Plaintiffs also claim that the Merger was unfair to members of the Class and that the acquisition of Livingston was detrimental to the members of the Class. The Joint Second Amended Complaint asserts that the actions of the defendants constituted violations of §§ 12(2) and 17(a) of the Securities Act of 1933 and §§ 10(b) and 14(a) of the Securities Exchange Act of 1934 and the rules and regulations promulgated thereunder. In their prayer for relief, plaintiffs seek damages equal to the difference between the value of the Brown preferred stock and the value of the debentures and warrants issued in exchange therefor and claim that the value of such preferred stock was equal to its redemption price as of June 9, 1970 plus accrued dividend arrearages.
As of June 9, 1970, Brown preferred stock had an alleged estimated liquidation value of $33 per share and a redemption price of $34.65 per share. Both liquidation and redemption were solely at the option of Brown and could not be compelled by the preferred shareholders. In addition, as of that time, there were accumulated dividend arrearages of $2.25 per share on the preferred stock representing six quarters of nonpayment. On that date, however, the preferred stock traded on the New York Stock Exchange at $11.50 per share. During 1970 it had traded at prices ranging from a high of $17.63 to a low of $9.50. In 1969 it had traded at prices ranging from a high of $21.75 to a low of $13.
Commencing almost immediately after the transfer and consolidation of these actions, and continuing for almost nine months, plaintiffs served and obtained responses to extensive written interrogatories and requests for admissions. In addition, in response to requests for the production of documents, defendants produced vast quantities of documents (of which approximately 10,000 were copied by plaintiffs).
The court required a deposition schedule to be proposed that would enable the trial of the matter to be reached as soon as reasonably possible. The pre-trial orders contemplated discovery of writings followed by an intensive period of oral depositions.
After the completion of the "first wave" written discovery, plaintiffs served approximately 75 "second wave" interrogatories and document requests to which defendants again responded.
Plaintiffs then deposed twelve of the individual defendants or employees of the corporate defendants plus fourteen separate third-party witnesses.
These depositions took place at an average rate of two per week for four months and resulted in approximately 5,000 pages of transcript.
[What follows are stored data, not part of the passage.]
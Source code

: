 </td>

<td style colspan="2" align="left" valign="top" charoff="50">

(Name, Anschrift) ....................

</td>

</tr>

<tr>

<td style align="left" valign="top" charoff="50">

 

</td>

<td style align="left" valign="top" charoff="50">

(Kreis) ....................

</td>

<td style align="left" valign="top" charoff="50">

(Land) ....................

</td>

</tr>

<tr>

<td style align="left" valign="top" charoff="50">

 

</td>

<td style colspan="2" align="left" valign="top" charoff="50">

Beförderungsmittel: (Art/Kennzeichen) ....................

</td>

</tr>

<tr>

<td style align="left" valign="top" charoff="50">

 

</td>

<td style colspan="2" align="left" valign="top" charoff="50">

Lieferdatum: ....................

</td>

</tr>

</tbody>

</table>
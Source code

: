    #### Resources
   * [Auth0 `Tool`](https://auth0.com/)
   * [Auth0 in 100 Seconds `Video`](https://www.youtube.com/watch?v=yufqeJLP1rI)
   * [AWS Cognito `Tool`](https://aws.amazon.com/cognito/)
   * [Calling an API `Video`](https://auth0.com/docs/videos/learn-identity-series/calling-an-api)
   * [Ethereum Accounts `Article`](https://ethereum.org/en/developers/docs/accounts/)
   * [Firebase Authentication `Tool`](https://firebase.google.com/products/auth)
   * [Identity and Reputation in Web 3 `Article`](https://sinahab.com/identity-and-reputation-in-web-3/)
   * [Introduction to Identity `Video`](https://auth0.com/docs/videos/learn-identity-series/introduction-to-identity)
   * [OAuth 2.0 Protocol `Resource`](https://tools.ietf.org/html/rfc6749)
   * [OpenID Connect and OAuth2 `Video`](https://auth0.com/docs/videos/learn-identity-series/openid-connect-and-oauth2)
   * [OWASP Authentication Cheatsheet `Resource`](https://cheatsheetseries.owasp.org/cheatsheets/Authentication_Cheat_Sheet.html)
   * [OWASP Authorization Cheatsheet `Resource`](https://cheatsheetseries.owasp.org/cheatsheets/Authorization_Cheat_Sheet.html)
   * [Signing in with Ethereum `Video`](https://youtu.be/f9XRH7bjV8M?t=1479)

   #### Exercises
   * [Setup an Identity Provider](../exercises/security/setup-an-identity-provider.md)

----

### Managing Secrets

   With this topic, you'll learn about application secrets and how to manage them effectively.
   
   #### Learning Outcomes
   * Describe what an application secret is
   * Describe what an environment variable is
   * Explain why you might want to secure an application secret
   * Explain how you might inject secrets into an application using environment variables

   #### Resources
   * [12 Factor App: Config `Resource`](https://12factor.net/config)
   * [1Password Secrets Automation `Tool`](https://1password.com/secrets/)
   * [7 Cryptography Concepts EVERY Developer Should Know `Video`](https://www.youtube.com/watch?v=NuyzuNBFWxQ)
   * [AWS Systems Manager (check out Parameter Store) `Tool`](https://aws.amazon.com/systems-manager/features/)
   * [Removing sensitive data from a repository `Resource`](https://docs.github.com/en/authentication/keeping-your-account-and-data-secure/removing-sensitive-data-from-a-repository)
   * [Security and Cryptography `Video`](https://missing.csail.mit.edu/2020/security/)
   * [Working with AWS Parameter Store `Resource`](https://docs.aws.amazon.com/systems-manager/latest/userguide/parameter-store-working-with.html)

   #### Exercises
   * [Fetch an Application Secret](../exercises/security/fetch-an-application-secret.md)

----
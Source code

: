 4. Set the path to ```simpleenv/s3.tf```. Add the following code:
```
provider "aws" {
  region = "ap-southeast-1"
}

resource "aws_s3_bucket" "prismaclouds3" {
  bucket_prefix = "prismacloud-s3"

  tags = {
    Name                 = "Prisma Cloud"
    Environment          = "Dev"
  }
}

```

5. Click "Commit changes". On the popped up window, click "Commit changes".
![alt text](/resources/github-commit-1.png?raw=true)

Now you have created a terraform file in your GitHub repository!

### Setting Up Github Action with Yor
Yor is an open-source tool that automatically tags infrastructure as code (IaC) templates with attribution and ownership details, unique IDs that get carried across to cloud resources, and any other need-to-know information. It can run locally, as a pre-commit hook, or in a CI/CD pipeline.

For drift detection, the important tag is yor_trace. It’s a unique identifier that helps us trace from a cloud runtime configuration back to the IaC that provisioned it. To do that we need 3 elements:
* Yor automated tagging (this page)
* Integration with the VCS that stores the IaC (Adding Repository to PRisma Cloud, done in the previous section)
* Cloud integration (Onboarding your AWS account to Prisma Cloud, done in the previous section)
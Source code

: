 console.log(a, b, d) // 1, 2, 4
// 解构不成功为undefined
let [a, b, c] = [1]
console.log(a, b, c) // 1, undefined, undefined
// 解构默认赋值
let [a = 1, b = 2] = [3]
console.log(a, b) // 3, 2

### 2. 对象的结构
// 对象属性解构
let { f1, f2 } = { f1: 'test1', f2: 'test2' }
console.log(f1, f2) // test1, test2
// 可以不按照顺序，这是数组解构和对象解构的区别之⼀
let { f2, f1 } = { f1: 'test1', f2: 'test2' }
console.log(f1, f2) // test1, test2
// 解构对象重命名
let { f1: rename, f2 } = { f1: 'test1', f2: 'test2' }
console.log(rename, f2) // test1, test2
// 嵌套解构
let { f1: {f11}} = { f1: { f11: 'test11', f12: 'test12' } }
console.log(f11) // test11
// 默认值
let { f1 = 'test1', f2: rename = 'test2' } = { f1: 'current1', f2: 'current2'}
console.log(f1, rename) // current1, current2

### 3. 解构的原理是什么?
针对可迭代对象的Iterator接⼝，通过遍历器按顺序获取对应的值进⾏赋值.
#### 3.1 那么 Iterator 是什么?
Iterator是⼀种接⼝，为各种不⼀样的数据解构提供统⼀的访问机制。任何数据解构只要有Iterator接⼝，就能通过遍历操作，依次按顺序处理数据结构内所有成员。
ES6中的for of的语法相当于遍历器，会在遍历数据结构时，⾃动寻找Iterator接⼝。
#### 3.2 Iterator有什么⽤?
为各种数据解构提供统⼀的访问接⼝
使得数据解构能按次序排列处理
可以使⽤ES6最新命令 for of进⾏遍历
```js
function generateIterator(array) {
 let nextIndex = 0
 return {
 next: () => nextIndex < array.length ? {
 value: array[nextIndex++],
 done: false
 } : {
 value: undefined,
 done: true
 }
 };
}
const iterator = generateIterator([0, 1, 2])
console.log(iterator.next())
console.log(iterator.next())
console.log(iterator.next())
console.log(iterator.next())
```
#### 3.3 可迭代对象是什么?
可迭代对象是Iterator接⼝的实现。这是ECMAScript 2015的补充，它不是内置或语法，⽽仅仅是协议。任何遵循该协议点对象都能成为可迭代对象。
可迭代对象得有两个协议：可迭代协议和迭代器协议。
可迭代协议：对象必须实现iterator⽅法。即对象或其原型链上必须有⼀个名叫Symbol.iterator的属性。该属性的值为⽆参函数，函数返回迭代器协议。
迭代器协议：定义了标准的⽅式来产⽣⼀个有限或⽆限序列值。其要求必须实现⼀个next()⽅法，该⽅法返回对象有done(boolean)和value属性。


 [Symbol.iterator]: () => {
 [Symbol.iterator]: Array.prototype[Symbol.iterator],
At the conclusion of the discovery proceedings, plaintiffs and defendants entered into protracted and arm's length settlement negotiations, which have resulted in the present proposed settlement. Defendants contend that they would prevail in this action and demonstrate that the charges made by plaintiffs are without merit; that they have agreed to pay the compromise sum solely to have peace from the risks inherent in litigation and from the cost of a trial that would likely be extended and expensive.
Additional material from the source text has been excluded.